--- START ---

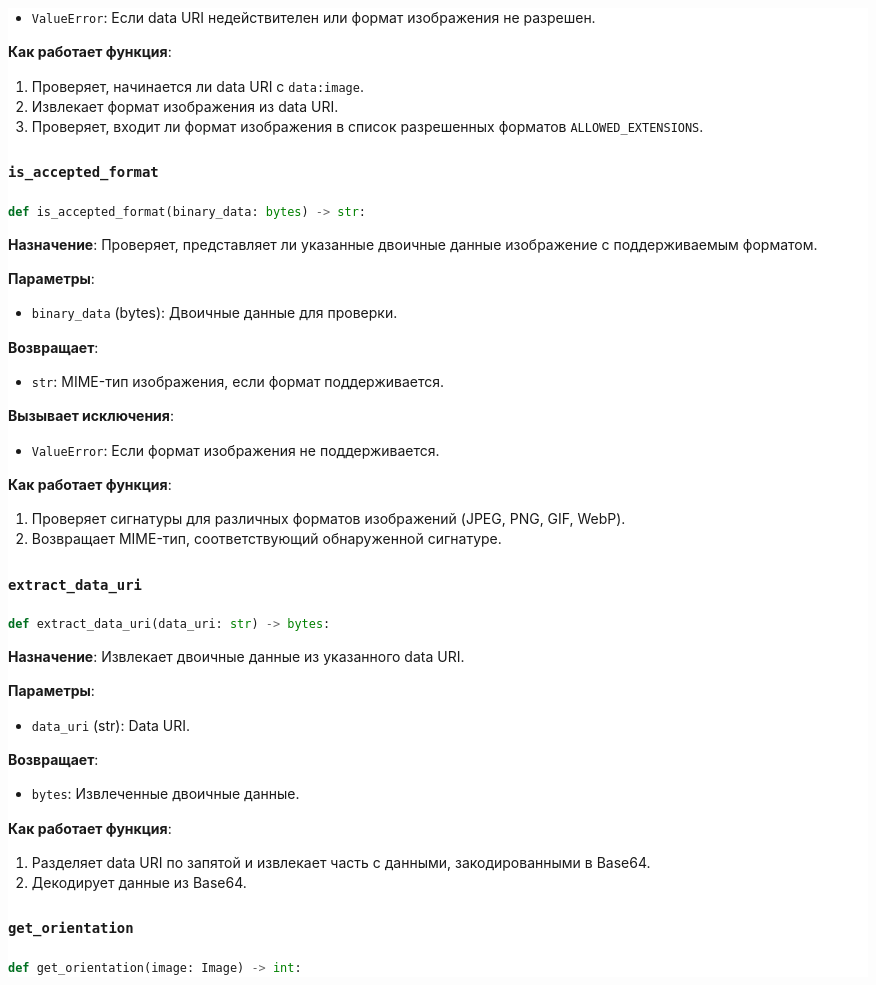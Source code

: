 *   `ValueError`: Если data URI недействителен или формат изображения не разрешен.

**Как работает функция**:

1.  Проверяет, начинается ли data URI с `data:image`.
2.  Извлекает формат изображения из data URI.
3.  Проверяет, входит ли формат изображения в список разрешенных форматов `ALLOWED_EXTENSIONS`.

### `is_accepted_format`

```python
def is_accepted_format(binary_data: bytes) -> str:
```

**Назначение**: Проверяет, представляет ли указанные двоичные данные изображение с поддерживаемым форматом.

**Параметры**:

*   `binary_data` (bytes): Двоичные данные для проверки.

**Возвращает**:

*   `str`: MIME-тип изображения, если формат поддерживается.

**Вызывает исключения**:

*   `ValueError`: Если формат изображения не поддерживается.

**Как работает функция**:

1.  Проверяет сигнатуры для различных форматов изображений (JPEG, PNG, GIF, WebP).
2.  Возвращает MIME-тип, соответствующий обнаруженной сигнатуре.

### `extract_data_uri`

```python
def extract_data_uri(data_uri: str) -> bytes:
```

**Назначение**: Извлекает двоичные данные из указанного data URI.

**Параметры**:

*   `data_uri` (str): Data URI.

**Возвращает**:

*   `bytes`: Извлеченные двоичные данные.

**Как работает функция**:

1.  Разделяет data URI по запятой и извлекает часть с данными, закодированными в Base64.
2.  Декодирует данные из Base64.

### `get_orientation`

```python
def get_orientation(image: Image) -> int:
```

--- END ---
--- START ---

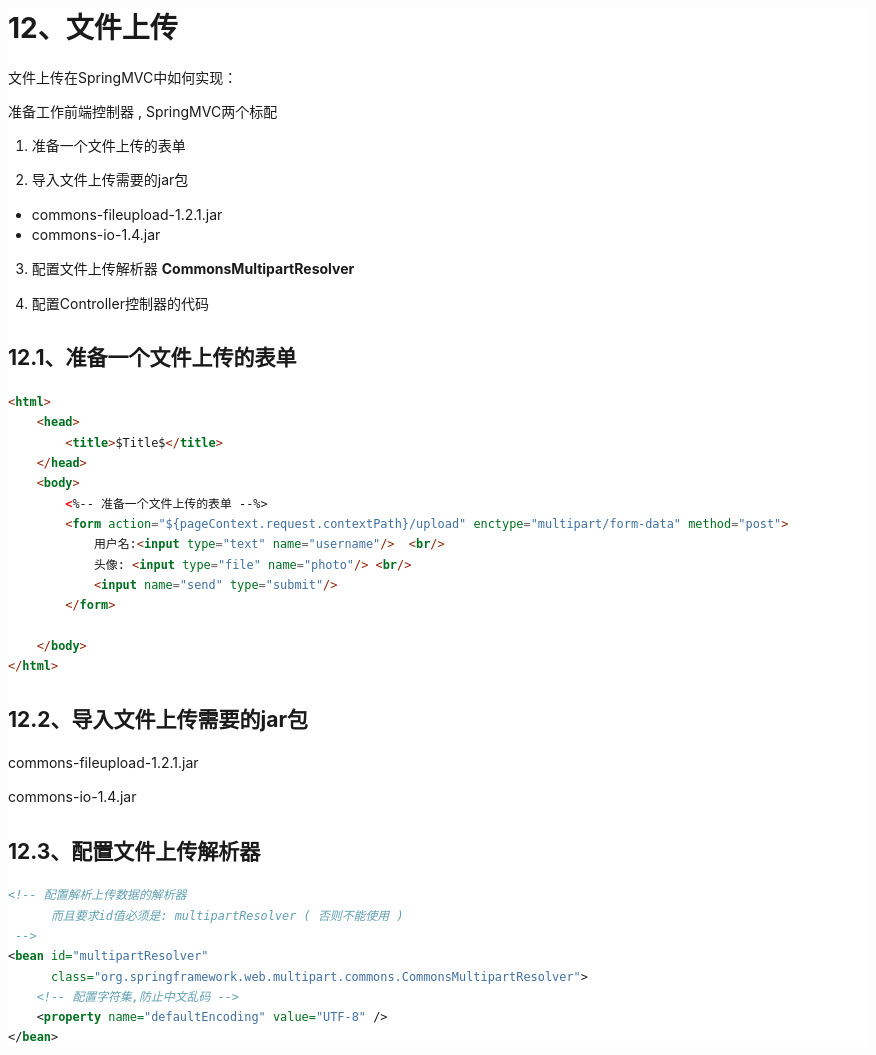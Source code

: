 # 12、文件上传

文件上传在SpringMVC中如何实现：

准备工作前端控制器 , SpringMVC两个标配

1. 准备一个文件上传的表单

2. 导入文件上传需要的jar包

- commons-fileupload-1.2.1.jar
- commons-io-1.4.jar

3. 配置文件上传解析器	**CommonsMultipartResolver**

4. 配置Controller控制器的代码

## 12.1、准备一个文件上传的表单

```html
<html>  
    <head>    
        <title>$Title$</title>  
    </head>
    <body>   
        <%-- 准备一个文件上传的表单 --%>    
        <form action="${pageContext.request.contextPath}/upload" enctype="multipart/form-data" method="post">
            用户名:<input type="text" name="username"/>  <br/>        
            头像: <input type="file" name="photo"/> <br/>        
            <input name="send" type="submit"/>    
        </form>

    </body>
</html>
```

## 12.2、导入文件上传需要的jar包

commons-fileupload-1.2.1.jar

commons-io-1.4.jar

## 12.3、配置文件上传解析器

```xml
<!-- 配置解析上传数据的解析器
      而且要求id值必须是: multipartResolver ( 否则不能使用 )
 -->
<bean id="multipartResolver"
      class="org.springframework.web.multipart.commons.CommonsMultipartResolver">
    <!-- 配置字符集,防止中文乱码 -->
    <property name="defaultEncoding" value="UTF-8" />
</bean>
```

--- END ---

EXERCISE OBJECTIVE:
Among the lines above, count those containing the string "bytes"; please give the count alone.

EXERCISE ANSWER:
4